» To do: Write out exactly the lines below starting at the one containing "### Hola Sherlee" and ending at the one containing "if interest.approve_link or". Omit every picture.

-- Data for review follows --

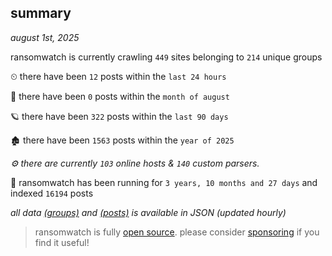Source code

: 
## summary
_august 1st, 2025_

ransomwatch is currently crawling `449` sites belonging to `214` unique groups

⏲ there have been `12` posts within the `last 24 hours`

🦈 there have been `0` posts within the `month of august`

🪐 there have been `322` posts within the `last 90 days`

🏚 there have been `1563` posts within the `year of 2025`

_⚙️ there are currently `103` online hosts & `140` custom parsers._

🦕 ransomwatch has been running for `3 years, 10 months and 27 days` and indexed `16194` posts

_all data  [(groups)](http://ransomwhat.telemetry.ltd/groups) and [(posts)](http://ransomwhat.telemetry.ltd/posts) is available in JSON (updated hourly)_

> ransomwatch is fully [open source](https://github.com/joshhighet/ransomwatch#ransomwatch--). please consider [sponsoring](https://github.com/sponsors/joshhighet) if you find it useful!
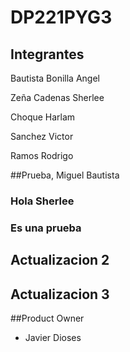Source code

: # DP221PYG3
## Integrantes
<p>Bautista Bonilla Angel </p>
<p>Zeña Cadenas Sherlee </p>
<p>Choque Harlam </p>
<p>Sanchez Victor </p>
<p>Ramos Rodrigo</p>


##Prueba, Miguel Bautista
### Hola Sherlee
### Es una prueba

## Actualizacion 2

## Actualizacion 3

##Product Owner
- Javier Dioses
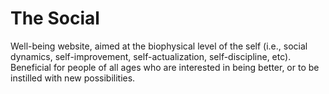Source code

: The Social
===
Well-being website, aimed at the biophysical level of the self (i.e., social dynamics, self-improvement, self-actualization, self-discipline, etc). Beneficial for people of all ages who are interested in being better, or to be instilled with new possibilities.

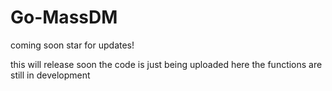 # Go-MassDM
coming soon star for updates!



this will release soon the code is just being uploaded here
the functions are still in development
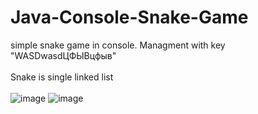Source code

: # Java-Console-Snake-Game
simple snake game in console. Managment with key "WASDwasdЦФЫВцфыв"<br><br>
Snake is single linked list<br><br>
![image](https://github.com/17neverends/Java-Console-Snake-Game/assets/118381764/19991e33-5231-4773-9d70-1f288b125ecd)
![image](https://github.com/17neverends/Java-Console-Snake-Game/assets/118381764/2271db4f-595d-426b-b3e9-9c2ec0b7f6c1)

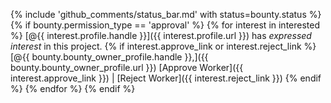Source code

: {% include 'github_comments/status_bar.md' with status=bounty.status %}
{% if bounty.permission_type == 'approval' %} 
{% for interest in interested %} 
[@{{ interest.profile.handle }}]({{ interest.profile.url }}) has _expressed interest_ in this project.
	{% if interest.approve_link or interest.reject_link %}
[@{{ bounty.bounty_owner_profile.handle }},]({{ bounty.bounty_owner_profile.url }}) [Approve Worker]({{ interest.approve_link }}) | [Reject Worker]({{ interest.reject_link }})
	{% endif %}
{% endfor %}
{% endif %}
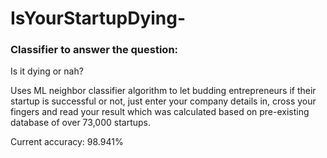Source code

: # IsYourStartupDying-

### Classifier to answer the question:
Is it dying or nah?

Uses ML neighbor classifier algorithm to let budding entrepreneurs if their startup is successful or not, just enter your company details in, cross your fingers and read your result which was calculated based on pre-existing database of over 73,000 startups.

Current accuracy: 98.941%
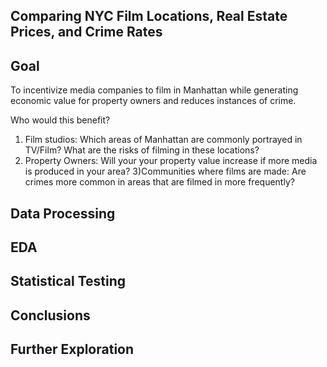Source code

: Comparing NYC Film Locations, Real Estate Prices, and Crime Rates
-

Goal
-
To incentivize media companies to film in Manhattan while generating economic value for property owners and reduces instances of crime.

Who would this benefit?
1) Film studios: Which areas of Manhattan are commonly portrayed in TV/Film? What are the risks of filming in these locations?
2) Property Owners: Will your your property value increase if more media is produced in your area?
3)Communities where films are made: Are crimes more common in areas that are filmed in more frequently?

Data Processing
-

EDA
-

Statistical Testing
-

Conclusions
-

Further Exploration
-
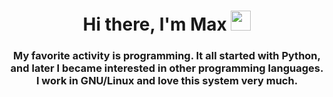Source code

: <h1 align="center">
    Hi there, I'm Max
    <img src="https://github.com/blackcater/blackcater/raw/main/images/Hi.gif" height="32" />
</h1>

<h3 align="center"> 
    My favorite activity is programming. It all started with Python, and later I became interested in other programming languages. I work in GNU/Linux and love this system very much. 
</h3>
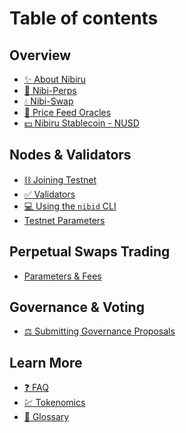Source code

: # Table of contents

## Overview

* [✨ About Nibiru](README.md)
* [🤝 Nibi-Perps](content/perps-overview.md)
* [💧 Nibi-Swap](content/amm.md)
* [🔮 Price Feed Oracles](content/price-feed-oracles.md)
* [💵 Nibiru Stablecoin - NUSD](content/stablecoin.md)

## Nodes & Validators

<!--
Not needed until we open source our code 
* [⚙️ Building the Nibiru binary](developer-docs/building-the-nibiru-binary.md)
-->

* [⛓️️ Joining Testnet](developer-docs/joining-testnet.md)
* [✅ Validators](developer-docs/validators.md)
* [‍💻 Using the `nibid` CLI](developer-docs/using-the-cli.md)
* [Testnet Parameters](testnet/parameters.md)

## Perpetual Swaps Trading

* [Parameters & Fees](perps/parameters.md)

## Governance & Voting

* [⚖️ Submitting Governance Proposals](governance/submitting-proposals.md)

## Learn More

* [❓ FAQ](learn-more/faq.md)
* [💹 Tokenomics](content/tokenomics.md)
* [📘 Glossary](GLOSSARY.md)
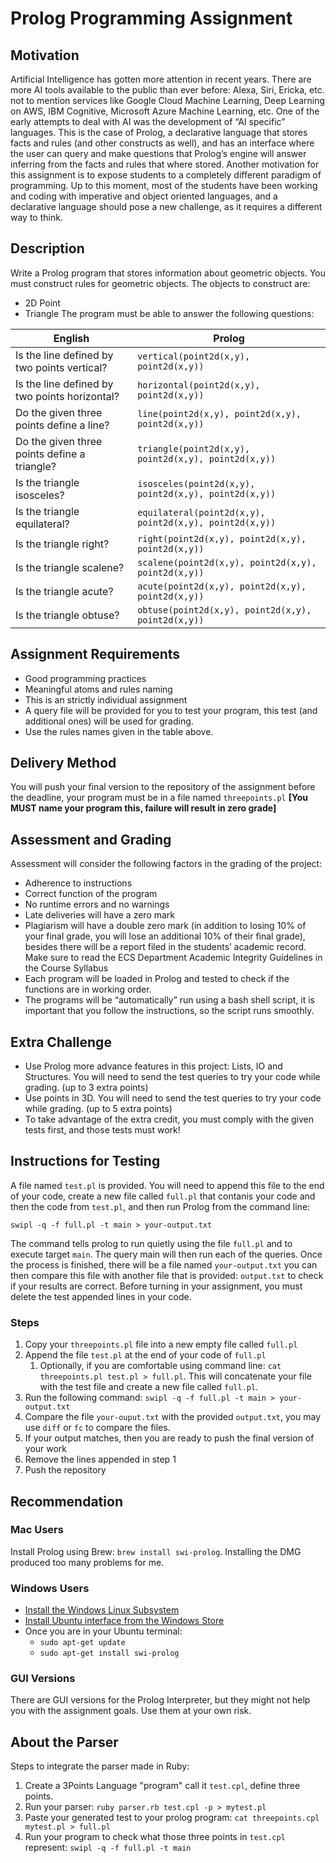 # Prolog Programming Assignment

## Motivation
Artificial Intelligence has gotten more attention in recent years. There are more AI tools available to the public than ever before: Alexa, Siri, Ericka, etc. not to mention services like Google Cloud Machine Learning, Deep Learning on AWS, IBM Cognitive, Microsoft Azure Machine Learning, etc. One of the early attempts to deal with AI was the development of “AI specific” languages. This is the case of Prolog, a declarative language that stores facts and rules (and other constructs as well), and has an interface where the user can query and make questions that Prolog’s engine will answer inferring from the facts and rules that where stored.
Another motivation for this assignment is to expose students to a completely different paradigm of programming. Up to this moment, most of the students have been working and coding with imperative and object oriented languages, and a declarative language should pose a new challenge, as it requires a different way to think.

## Description
Write a Prolog program that stores information about geometric objects. You must construct rules for geometric objects. The objects to construct are:
-	2D Point
-	Triangle
The program must be able to answer the following questions:

English | Prolog
------- | ------
Is the line defined by two points vertical? |	`vertical(point2d(x,y), point2d(x,y))`
Is the line defined by two points horizontal? |	`horizontal(point2d(x,y), point2d(x,y))`
Do the given three points define a line? |	`line(point2d(x,y), point2d(x,y), point2d(x,y))`
Do the given three points define a triangle? | `triangle(point2d(x,y), point2d(x,y), point2d(x,y))`
Is the triangle isosceles? |	`isosceles(point2d(x,y), point2d(x,y), point2d(x,y))`
Is the triangle equilateral? |	`equilateral(point2d(x,y), point2d(x,y), point2d(x,y))`
Is the triangle right? |	`right(point2d(x,y), point2d(x,y), point2d(x,y))`
Is the triangle scalene? |	`scalene(point2d(x,y), point2d(x,y), point2d(x,y))`
Is the triangle acute? |	`acute(point2d(x,y), point2d(x,y), point2d(x,y))`
Is the triangle obtuse?	| `obtuse(point2d(x,y), point2d(x,y), point2d(x,y))`

## Assignment Requirements
-	Good programming practices
  - Meaningful atoms and rules naming
-	This is an strictly individual assignment
-	A query file will be provided for you to test your program, this test (and additional ones) will be used for grading.
-	Use the rules names given in the table above.

## Delivery Method
You will push your final version to the repository of the assignment before the deadline, your program must be in a file named `threepoints.pl`  **[You MUST name your program this, failure will result in zero grade]**

## Assessment and Grading
Assessment will consider the following factors in the grading of the project:
-	Adherence to instructions
-	Correct function of the program
-	No runtime errors and no warnings
-	Late deliveries will have a zero mark
-	Plagiarism will have a double zero mark (in addition to losing 10% of your final grade, you will lose an additional 10% of their final grade), besides there will be a report filed in the students’ academic record. Make sure to read the ECS Department Academic Integrity Guidelines in the Course Syllabus
-	Each program will be loaded in Prolog and tested to check if the functions are in working order.
-	The programs will be “automatically” run using a bash shell script, it is important that you follow the instructions, so the script runs smoothly.

## Extra Challenge
- Use Prolog more advance features in this project: Lists, IO and Structures. You will need to send the test queries to try your code while grading. (up to 3 extra points)
- Use points in 3D. You will need to send the test queries to try your code while grading. (up to 5 extra points)
- To take advantage of the extra credit, you must comply with the given tests first, and those tests must work!

## Instructions for Testing
A file named `test.pl` is provided. You will need to append this file to the end of your code, create a new file called `full.pl` that contanis your code and then the code from `test.pl`, and then run Prolog from the command line:  

`swipl -q -f full.pl -t main > your-output.txt`

The command tells prolog to run quietly using the file `full.pl` and to execute target `main`. The query main will then run each of the queries. Once the process is finished, there will be a file named `your-output.txt` you can then compare this file with another file that is provided: `output.txt` to check if your results are correct. Before turning in your assignment, you must delete the test appended lines in your code.

### Steps
1. Copy your `threepoints.pl` file into a new empty file called `full.pl`
1. Append the file `test.pl` at the end of your code of `full.pl`
   1. Optionally, if you are comfortable using command line: `cat threepoints.pl test.pl > full.pl`. This will concatenate your file with the test file and create a new file called `full.pl`.
1. Run the following command:
    `swipl -q -f full.pl -t main > your-output.txt`
1. Compare the file `your-ouput.txt` with the provided `output.txt`, you may use `diff` or `fc` to compare the files.
1. If your output matches, then you are ready to push the final version of your work
1. Remove the lines appended in step 1
1. Push the repository  

## Recommendation

### Mac Users
Install Prolog using Brew: `brew install swi-prolog`. Installing the DMG produced too many problems for me.

### Windows Users
- [Install the Windows Linux Subsystem](https://docs.microsoft.com/en-us/windows/wsl/install-win10)
- [Install Ubuntu interface from the Windows Store](https://www.microsoft.com/en-us/p/ubuntu-1804-lts/9n9tngvndl3q?rtc=1&activetab=pivot:overviewt)
- Once you are in your Ubuntu terminal:
  - `sudo apt-get update`
  - `sudo apt-get install swi-prolog`

### GUI Versions
There are GUI versions for the Prolog Interpreter, but they might not help you with the assignment goals. Use them at your own risk.

## About the Parser

Steps to integrate the parser made in Ruby:
1. Create a 3Points Language "program" call it `test.cpl`, define three points.
1. Run your parser: `ruby parser.rb test.cpl -p > mytest.pl`
1. Paste your generated test to your prolog program: `cat threepoints.cpl mytest.pl > full.pl`
1. Run your program to check what those three points in `test.cpl` represent: `swipl -q -f full.pl -t main`
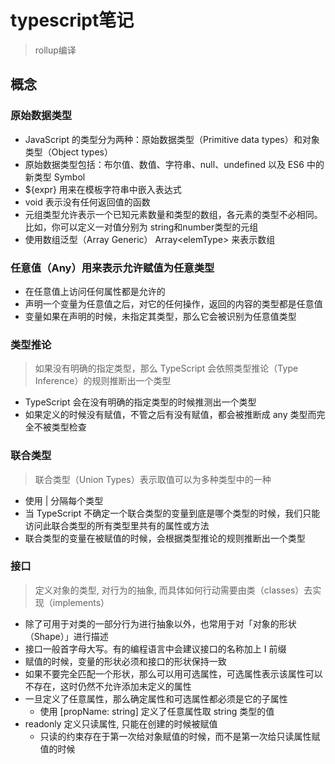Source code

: # typescript笔记

> rollup编译

## 概念

### 原始数据类型

* JavaScript 的类型分为两种：原始数据类型（Primitive data types）和对象类型（Object types）
* 原始数据类型包括：布尔值、数值、字符串、null、undefined 以及 ES6 中的新类型 Symbol
* ${expr} 用来在模板字符串中嵌入表达式
* void 表示没有任何返回值的函数
* 元组类型允许表示一个已知元素数量和类型的数组，各元素的类型不必相同。 比如，你可以定义一对值分别为 string和number类型的元组
* 使用数组泛型（Array Generic） Array\<elemType> 来表示数组

### 任意值（Any）用来表示允许赋值为任意类型

* 在任意值上访问任何属性都是允许的
* 声明一个变量为任意值之后，对它的任何操作，返回的内容的类型都是任意值
* 变量如果在声明的时候，未指定其类型，那么它会被识别为任意值类型

### 类型推论

> 如果没有明确的指定类型，那么 TypeScript 会依照类型推论（Type Inference）的规则推断出一个类型
* TypeScript 会在没有明确的指定类型的时候推测出一个类型
* 如果定义的时候没有赋值，不管之后有没有赋值，都会被推断成 any 类型而完全不被类型检查

### 联合类型

> 联合类型（Union Types）表示取值可以为多种类型中的一种
* 使用 | 分隔每个类型
* 当 TypeScript 不确定一个联合类型的变量到底是哪个类型的时候，我们只能访问此联合类型的所有类型里共有的属性或方法
* 联合类型的变量在被赋值的时候，会根据类型推论的规则推断出一个类型

### 接口

> 定义对象的类型, 对行为的抽象, 而具体如何行动需要由类（classes）去实现（implements）
* 除了可用于对类的一部分行为进行抽象以外，也常用于对「对象的形状（Shape）」进行描述
* 接口一般首字母大写。有的编程语言中会建议接口的名称加上 I 前缀
* 赋值的时候，变量的形状必须和接口的形状保持一致
* 如果不要完全匹配一个形状，那么可以用可选属性，可选属性表示该属性可以不存在，这时仍然不允许添加未定义的属性
* 一旦定义了任意属性，那么确定属性和可选属性都必须是它的子属性
  * 使用 [propName: string] 定义了任意属性取 string 类型的值
* readonly 定义只读属性, 只能在创建的时候被赋值
  * 只读的约束存在于第一次给对象赋值的时候，而不是第一次给只读属性赋值的时候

-- Data for review concluded --

» Result for this task:
### Hola Sherlee
### Es una prueba

## Actualizacion 2

## Actualizacion 3

##Product Owner
- Javier Dioses
Source code

: The Social
===
Well-being website, aimed at the biophysical level of the self (i.e., social dynamics, self-improvement, self-actualization, self-discipline, etc). Beneficial for people of all ages who are interested in being better, or to be instilled with new possibilities.

 # Go-MassDM
coming soon star for updates!



this will release soon the code is just being uploaded here
the functions are still in development
Source code

: # Java-Console-Snake-Game
simple snake game in console. Managment with key "WASDwasdЦФЫВцфыв"<br><br>
Snake is single linked list<br><br>
![image](https://github.com/17neverends/Java-Console-Snake-Game/assets/118381764/19991e33-5231-4773-9d70-1f288b125ecd)
![image](https://github.com/17neverends/Java-Console-Snake-Game/assets/118381764/2271db4f-595d-426b-b3e9-9c2ec0b7f6c1)

Source code

: {% include 'github_comments/status_bar.md' with status=bounty.status %}
{% if bounty.permission_type == 'approval' %} 
{% for interest in interested %} 
[@{{ interest.profile.handle }}]({{ interest.profile.url }}) has _expressed interest_ in this project.
	{% if interest.approve_link or interest.reject_link %}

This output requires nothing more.